Borrowings are made by the association in the event of a shortage of resources from elsewhere: they are usually made for short periods from other co-operative organizations, from local banks or even from private individuals. When matters are properly handled they should not comprise a large part of the association's resources, being the most disadvantageous and the most expensive way of obtaining money.
The main channel of resources for co-operative credit must come from the population itself - through the transfer of their available resources to the association in the form of deposits. These can be made either by the association's members or, equally, by any local inhabitant who wishes to do so.
Provided that the co-operative movement has fully developed and is generally trusted, and provided that the population enjoys a perceptible measure of well-being, the inflow of deposits into co­operative associations is usually so great that it fully matches the association's credit operations.
A population which has become convinced of the stability of co­operative organizations will usually lend - at a low rate of interest -the money it has saved 'for a rainy day' and which it had previously kept in money-boxes, stockings and trunks. After that it will deposit the unused cash which it was for some reason unable to invest in an advantageous way and, finally, it will temporarily deposit its turnover capital when the latter, owing to the dead season, remains uninvested in production over a period of several months.

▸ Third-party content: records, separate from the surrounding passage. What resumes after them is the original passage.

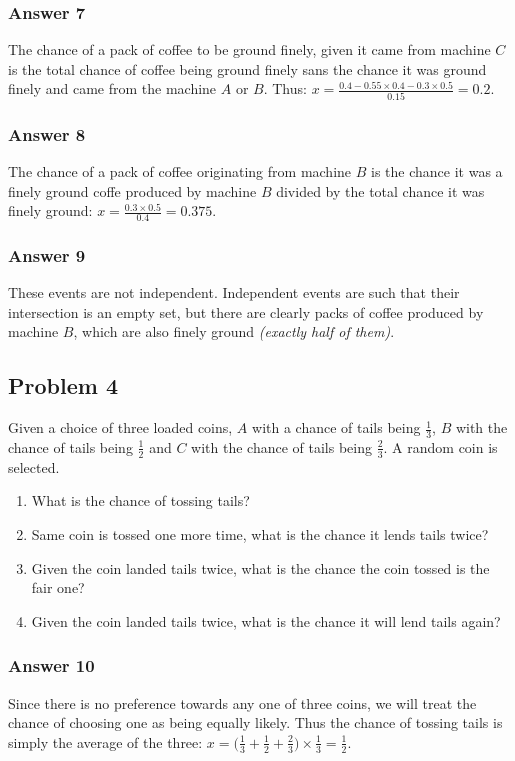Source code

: \documentclass[11pt]{article}
\begin{document}
\subsubsection{Answer 7}
\label{sec-1-3-1}
The chance of a pack of coffee to be ground finely, given it came from machine
$C$ is the total chance of coffee being ground finely sans the chance it
was ground finely and came from the machine $A$ or $B$.  Thus:
$x = \frac{0.4 - 0.55 \times 0.4 - 0.3 \times 0.5}{0.15} = 0.2$.
\subsubsection{Answer 8}
\label{sec-1-3-2}
The chance of a pack of coffee originating from machine $B$ is the chance
it was a finely ground coffe produced by machine $B$ divided by the total
chance it was finely ground: $x = \frac{0.3 \times 0.5}{0.4} = 0.375$.
\subsubsection{Answer 9}
\label{sec-1-3-3}
These events are not independent.  Independent events are such that their
intersection is an empty set, but there are clearly packs of coffee produced
by machine $B$, which are also finely ground \emph{(exactly half of them)}.

\subsection{Problem 4}
\label{sec-1-4}
Given a choice of three loaded coins, $A$ with a chance of tails being $\frac{1}{3}$,
$B$ with the chance of tails being $\frac{1}{2}$ and $C$ with the chance of tails
being $\frac{2}{3}$.  A random coin is selected.

\begin{enumerate}
\item What is the chance of tossing tails?
\item Same coin is tossed one more time, what is the chance it lends tails twice?
\item Given the coin landed tails twice, what is the chance the coin tossed
is the fair one?
\item Given the coin landed tails twice, what is the chance it will lend tails
again?
\end{enumerate}

\subsubsection{Answer 10}
\label{sec-1-4-1}
Since there is no preference towards any one of three coins, we will treat
the chance of choosing one as being equally likely.  Thus the chance of
tossing tails is simply the average of the three:
$x = \Big(\frac{1}{3} + \frac{1}{2} + \frac{2}{3}\Big) \times \frac{1}{3} = \frac{1}{2}$.
\end{document}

In concluding our description of co-operative credit, we need to dwell on certain extremely important aspects of such credit operations.
1. When describing the association's lending activities, we have said nothing about how the rates of interest on loans granted by the association are fixed. Nor could we do so without first examining where the association got its resources from. But we can now point out that the level of interest rates on loans is determined by the level of the rates of interest at which the association can obtain resources, either by borrowing or through deposits. Having obtained resources through deposits at a rate of interest of, let us suppose, 8 per cent per annum, the association will add on a further 2 or 3 per cent to help cover the costs of its apparatus and to make a profit; and will therefore offer loans at interest rates of 10 or 11 per cent per annum.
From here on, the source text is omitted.